Les guerres de Silésie, comme la plupart des guerres européennes du XVIIIe siècle, ont été menées comme de prétendues guerres de cabinet dans lesquelles des armées régulières disciplinées étaient équipées et fournies par l'État pour mener une guerre au nom des intérêts du souverain. Les territoires ennemis occupés étaient régulièrement taxés et extorqués pour obtenir des fonds, mais les atrocités à grande échelle contre les populations civiles étaient rares par rapport aux conflits du siècle précédent. La logistique militaire a été le facteur décisif dans de nombreuses guerres, car les armées étaient devenues trop importantes pour se soutenir dans des campagnes prolongées en se nourrissant et en pillant seuls. Les fournitures militaires étaient stockées dans des magasins centralisés et distribuées par des trains de bagages qui étaient très vulnérables aux raids ennemis. Les armées étaient généralement incapables de soutenir les opérations de combat pendant l'hiver et les quartiers d'hiver normalement établis pendant la saison froide, reprenant leurs campagnes avec le retour du printemps.

DéroulementModifier

 
Les frontières d'Europe centrale de Brandebourg-Prusse (bleu-vert) et de la monarchie des Habsbourg (rouge) après la prise de la Silésie par la Prusse pendant la Première Guerre de Silésie.

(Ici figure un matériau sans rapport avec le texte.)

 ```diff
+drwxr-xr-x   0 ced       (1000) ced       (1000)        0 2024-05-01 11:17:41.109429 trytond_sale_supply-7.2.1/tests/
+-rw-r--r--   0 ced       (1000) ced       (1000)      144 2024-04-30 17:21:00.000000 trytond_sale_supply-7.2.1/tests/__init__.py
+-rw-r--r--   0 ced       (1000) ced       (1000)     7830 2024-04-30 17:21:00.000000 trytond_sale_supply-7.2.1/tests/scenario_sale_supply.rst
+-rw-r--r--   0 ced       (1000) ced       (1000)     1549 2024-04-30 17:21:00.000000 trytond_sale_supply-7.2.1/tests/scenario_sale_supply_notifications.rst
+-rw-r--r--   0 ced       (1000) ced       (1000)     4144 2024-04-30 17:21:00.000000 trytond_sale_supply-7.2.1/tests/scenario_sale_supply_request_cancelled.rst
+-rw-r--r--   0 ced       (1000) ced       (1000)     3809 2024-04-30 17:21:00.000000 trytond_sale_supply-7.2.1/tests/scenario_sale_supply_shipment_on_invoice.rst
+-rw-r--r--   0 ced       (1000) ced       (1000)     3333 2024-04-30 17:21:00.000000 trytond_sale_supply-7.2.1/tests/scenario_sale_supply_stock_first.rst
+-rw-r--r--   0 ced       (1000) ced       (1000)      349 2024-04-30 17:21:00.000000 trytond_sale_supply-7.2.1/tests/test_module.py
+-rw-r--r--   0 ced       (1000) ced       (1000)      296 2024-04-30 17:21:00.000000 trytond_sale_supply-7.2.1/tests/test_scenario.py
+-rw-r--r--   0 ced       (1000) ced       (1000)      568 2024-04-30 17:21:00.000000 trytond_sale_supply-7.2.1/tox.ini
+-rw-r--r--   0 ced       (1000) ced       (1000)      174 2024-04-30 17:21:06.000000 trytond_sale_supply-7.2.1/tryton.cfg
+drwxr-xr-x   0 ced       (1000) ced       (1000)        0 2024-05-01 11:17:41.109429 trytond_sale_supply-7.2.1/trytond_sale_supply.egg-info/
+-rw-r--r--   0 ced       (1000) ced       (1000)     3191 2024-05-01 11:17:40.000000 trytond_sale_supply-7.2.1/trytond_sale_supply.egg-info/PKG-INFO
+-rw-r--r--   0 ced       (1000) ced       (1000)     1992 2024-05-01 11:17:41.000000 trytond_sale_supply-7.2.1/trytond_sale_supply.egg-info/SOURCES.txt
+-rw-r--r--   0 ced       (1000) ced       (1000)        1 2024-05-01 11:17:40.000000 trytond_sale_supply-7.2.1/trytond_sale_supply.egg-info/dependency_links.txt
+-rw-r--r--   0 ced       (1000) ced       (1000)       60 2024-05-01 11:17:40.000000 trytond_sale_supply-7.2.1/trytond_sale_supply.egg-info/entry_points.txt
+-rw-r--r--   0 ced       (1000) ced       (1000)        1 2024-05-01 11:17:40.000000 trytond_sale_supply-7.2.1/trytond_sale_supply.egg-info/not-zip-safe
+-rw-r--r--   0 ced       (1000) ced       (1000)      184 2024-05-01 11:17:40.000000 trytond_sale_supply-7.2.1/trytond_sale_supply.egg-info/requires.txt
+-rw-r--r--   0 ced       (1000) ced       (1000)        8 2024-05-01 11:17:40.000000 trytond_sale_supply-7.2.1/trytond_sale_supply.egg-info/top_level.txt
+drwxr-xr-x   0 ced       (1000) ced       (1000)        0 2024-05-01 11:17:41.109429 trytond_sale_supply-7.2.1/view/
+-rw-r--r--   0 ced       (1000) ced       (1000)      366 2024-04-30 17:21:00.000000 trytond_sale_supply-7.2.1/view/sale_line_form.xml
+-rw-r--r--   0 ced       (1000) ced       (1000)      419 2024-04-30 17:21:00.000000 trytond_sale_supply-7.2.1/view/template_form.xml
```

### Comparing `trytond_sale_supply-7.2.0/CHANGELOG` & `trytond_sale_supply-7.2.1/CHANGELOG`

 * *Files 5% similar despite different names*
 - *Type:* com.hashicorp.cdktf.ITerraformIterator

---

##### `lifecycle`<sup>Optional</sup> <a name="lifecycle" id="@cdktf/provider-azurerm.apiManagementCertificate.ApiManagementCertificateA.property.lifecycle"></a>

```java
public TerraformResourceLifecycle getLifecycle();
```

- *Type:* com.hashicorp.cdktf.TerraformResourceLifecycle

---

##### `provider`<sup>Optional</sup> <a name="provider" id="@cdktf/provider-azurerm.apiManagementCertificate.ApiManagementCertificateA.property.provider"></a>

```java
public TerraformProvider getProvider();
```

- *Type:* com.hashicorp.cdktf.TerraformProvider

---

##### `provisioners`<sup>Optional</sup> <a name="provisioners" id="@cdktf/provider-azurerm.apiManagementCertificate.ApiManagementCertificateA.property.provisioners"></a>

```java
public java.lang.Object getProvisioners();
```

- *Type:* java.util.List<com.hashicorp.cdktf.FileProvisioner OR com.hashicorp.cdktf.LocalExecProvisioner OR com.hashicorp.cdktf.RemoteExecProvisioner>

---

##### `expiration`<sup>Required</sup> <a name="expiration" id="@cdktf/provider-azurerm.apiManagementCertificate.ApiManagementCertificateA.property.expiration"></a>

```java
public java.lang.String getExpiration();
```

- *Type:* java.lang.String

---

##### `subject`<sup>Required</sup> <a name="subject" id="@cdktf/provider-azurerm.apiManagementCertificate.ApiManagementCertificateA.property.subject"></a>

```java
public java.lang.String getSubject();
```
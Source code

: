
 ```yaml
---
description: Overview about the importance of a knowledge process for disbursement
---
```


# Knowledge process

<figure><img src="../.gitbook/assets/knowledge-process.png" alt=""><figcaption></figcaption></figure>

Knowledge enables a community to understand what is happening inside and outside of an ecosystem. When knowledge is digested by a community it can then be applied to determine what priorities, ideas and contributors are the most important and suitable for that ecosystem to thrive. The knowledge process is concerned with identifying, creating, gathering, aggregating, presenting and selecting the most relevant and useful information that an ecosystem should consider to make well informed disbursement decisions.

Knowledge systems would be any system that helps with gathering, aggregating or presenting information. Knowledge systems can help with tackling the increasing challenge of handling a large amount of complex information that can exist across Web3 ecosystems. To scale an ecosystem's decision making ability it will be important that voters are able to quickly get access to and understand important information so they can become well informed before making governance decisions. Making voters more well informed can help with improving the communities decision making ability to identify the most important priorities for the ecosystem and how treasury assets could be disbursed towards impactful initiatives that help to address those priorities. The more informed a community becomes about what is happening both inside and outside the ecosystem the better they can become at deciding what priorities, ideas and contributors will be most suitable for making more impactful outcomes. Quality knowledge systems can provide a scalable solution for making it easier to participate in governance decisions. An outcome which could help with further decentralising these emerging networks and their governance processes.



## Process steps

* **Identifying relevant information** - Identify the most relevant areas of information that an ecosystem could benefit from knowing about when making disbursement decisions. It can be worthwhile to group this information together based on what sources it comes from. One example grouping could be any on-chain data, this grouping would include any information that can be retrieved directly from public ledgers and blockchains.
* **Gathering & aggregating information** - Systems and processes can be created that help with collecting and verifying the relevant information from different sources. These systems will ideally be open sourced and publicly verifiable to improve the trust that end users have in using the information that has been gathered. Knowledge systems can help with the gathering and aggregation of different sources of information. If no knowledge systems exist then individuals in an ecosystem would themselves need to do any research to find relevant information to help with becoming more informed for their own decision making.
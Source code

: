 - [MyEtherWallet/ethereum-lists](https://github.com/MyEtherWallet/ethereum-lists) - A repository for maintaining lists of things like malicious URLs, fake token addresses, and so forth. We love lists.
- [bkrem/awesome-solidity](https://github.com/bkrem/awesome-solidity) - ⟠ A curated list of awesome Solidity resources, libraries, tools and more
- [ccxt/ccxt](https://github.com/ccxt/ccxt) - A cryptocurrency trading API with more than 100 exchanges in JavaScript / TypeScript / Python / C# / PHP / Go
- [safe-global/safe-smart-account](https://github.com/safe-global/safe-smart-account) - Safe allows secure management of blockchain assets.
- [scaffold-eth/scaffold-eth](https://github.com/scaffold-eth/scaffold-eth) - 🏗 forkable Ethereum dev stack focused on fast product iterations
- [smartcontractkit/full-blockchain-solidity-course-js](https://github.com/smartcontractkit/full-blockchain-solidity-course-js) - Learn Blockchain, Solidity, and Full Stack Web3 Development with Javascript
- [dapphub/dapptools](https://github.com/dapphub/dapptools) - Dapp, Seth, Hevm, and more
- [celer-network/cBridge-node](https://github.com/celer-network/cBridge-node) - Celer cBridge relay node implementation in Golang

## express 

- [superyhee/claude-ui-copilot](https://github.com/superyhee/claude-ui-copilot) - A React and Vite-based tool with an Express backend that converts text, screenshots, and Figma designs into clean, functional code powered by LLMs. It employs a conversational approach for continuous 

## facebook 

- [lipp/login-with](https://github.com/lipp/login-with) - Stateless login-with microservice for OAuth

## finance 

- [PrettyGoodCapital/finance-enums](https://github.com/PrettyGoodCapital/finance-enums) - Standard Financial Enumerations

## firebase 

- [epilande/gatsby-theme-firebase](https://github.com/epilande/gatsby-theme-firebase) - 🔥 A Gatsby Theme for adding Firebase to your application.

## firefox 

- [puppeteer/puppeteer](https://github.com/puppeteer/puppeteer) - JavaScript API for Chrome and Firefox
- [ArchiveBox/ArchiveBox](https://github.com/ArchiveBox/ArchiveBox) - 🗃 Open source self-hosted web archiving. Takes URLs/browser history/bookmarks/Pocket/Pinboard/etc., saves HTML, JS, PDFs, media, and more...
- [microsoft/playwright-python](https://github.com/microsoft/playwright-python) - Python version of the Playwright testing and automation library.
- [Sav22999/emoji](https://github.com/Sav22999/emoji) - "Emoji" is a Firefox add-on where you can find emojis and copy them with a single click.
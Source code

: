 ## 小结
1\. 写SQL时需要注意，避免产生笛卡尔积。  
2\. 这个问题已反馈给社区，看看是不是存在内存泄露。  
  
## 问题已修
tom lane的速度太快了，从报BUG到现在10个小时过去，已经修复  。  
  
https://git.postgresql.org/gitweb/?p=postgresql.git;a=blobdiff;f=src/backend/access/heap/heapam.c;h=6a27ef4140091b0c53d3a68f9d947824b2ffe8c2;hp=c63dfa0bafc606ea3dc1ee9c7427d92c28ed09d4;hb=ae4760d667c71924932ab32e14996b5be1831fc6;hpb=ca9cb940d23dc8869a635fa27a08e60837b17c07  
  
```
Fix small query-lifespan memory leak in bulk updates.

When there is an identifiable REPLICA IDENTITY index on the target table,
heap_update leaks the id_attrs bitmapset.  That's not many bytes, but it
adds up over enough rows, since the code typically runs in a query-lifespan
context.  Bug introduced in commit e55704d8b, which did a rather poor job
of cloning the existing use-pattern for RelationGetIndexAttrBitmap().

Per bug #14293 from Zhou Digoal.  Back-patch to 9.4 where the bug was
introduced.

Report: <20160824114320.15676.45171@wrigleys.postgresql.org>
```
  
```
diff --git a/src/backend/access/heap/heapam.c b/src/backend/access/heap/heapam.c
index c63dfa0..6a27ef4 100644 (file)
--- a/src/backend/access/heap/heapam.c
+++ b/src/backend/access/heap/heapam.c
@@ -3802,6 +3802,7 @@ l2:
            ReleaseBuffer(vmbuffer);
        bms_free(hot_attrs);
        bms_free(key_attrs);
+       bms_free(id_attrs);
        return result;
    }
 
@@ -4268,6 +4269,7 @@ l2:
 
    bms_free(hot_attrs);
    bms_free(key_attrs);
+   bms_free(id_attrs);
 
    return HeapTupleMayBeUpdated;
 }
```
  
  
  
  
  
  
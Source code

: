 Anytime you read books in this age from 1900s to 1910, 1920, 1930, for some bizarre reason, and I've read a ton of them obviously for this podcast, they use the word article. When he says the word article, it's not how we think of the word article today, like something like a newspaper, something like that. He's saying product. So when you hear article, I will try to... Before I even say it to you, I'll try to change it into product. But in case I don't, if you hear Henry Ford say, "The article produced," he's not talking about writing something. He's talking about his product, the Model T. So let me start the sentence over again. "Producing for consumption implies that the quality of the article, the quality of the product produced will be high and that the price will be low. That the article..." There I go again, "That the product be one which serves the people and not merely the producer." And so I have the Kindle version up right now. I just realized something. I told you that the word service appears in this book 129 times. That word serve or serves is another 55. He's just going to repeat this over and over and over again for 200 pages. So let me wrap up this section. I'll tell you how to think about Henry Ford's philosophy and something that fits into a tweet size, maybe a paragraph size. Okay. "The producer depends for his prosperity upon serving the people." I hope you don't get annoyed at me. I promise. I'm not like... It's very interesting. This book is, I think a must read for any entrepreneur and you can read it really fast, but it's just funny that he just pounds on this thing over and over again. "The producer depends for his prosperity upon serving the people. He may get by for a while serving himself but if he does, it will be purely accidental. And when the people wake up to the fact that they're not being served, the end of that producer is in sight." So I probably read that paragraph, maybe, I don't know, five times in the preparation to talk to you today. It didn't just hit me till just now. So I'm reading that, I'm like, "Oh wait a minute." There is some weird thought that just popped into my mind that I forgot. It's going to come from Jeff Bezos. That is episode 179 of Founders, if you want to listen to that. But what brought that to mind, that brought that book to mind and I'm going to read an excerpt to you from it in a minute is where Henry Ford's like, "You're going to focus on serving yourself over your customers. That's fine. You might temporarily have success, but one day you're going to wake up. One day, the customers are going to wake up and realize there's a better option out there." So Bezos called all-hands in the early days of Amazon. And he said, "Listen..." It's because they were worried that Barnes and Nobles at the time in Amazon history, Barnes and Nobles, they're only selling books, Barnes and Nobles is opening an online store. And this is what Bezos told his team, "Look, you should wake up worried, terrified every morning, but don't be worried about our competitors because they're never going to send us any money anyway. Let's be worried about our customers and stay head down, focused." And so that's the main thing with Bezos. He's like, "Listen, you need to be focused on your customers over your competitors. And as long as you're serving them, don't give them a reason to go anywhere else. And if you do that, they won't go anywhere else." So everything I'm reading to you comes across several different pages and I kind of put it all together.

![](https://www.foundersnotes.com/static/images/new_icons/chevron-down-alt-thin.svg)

Campagne de Bohême en 1744Modifier

Début 1745 : défaite bavaroiseModifier

Traité de DresdeModifier

RésultatsModifier

 
L'Europe dans les années qui ont suivi le traité d'Aix-la-Chapelle (1748), avec Brandebourg-Prusse en violet et la monarchie des Habsbourg en or.

PrusseModifier

AutricheModifier

ReferencesModifier

SourcesModifier

BibliographieModifier

  • Hannay, David McDowall (1911). "Austrian Succession, War of the". In Chisholm, Hugh (ed.). Encyclopædia Britannica (11th ed.). Cambridge University Press.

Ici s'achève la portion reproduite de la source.